Improved mapping and understanding of desert vegetation-habitat complexes from intraannual series of spectral endmember space using cross-wavelet transform and logistic regression

Abstract

Desert vegetation-habitat complexes in dryland systems are fragile ecosystems with complex vegetation-habitat feedback, and have significant implications for natural environment protection and global climate change mitigation. However, a spatial-detailed and high-precision remote sensing method for the identification of desert vegetation-habitat complexes and characterization of their biophysical processes remain scarce. Here, we developed an innovative cross-wavelet transform (XWT)-based approach coupled with logistic regression to extract critical vegetation-habitat interaction characteristics in order to identify, map, and understand their complex ecological processes. Fine intraannual profiles between the green vegetation (GV) fraction and habitat fractions including dark material (DA), saline land (SA), sand land (SL) were unmixed by Multiple Endmember Spectral Mixture Analysis (MESMA) from 16-period Gaofen-1 (GF-1) wide field of view (WFV) images in Minqin County, after which XWT was performed to extract feedback characteristics as feature parameters.
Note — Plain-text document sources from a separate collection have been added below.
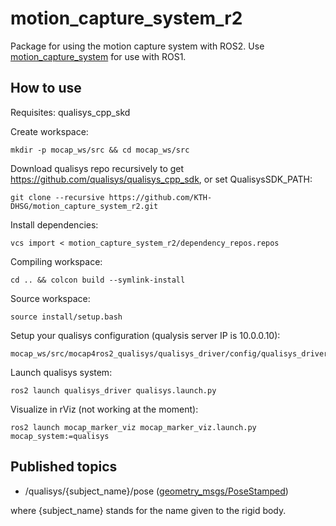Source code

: # motion_capture_system_r2

Package for using the motion capture system with ROS2. Use [motion_capture_system](https://github.com/KTH-DHSG/motion_capture_system) for use with ROS1.

## How to use

Requisites: qualisys_cpp_skd

Create workspace:
```
mkdir -p mocap_ws/src && cd mocap_ws/src
```
Download qualisys repo recursively to get https://github.com/qualisys/qualisys_cpp_sdk, or set QualisysSDK_PATH:
```
git clone --recursive https://github.com/KTH-DHSG/motion_capture_system_r2.git
```
Install dependencies:
```
vcs import < motion_capture_system_r2/dependency_repos.repos
```
Compiling workspace:
```
cd .. && colcon build --symlink-install
```
Source workspace:
```
source install/setup.bash
```
Setup your qualisys configuration (qualysis server IP is 10.0.0.10):
```
mocap_ws/src/mocap4ros2_qualisys/qualisys_driver/config/qualisys_driver_params.yaml
```
Launch qualisys system:
```
ros2 launch qualisys_driver qualisys.launch.py
```
Visualize in rViz (not working at the moment):
```
ros2 launch mocap_marker_viz mocap_marker_viz.launch.py mocap_system:=qualisys
```

## Published topics

- /qualisys/{subject_name}/pose ([geometry_msgs/PoseStamped](http://docs.ros.org/en/api/geometry_msgs/html/msg/PoseStamped.html))

where {subject_name} stands for the name given to the rigid body.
Major principal components (PCs) were obtained from those feature parameters to reduce dimensions and solve multicollinearity, logistic regression was applied for mapping. The results demonstrate that the proposed procedure efficiently reproduced desert vegetation-habitat complexes with high accuracy (overall accuracy: 87.33%; Kappa coefficient: 0.86) in the entire Minqin County, representing a 3.42% overall accuracy increase relative to a previously published decision tree (DT) method. The new method also had a lower quantity and allocation disagreement. Moreover, this procedure not only achieved comparable accuracy to that of an optimized Support Vector Machine (SVM) and superior to a Convolutional Neural Network (CNN)-based U-net model, but also explored biophysical processes and complex relationships with better interpretability. Therefore, the developed approach has the potential for accurately monitoring the highly heterogeneous dryland landscape and characterizing the land degradation processes in the spectral endmember space of fine spatial-temporal remote sensing data.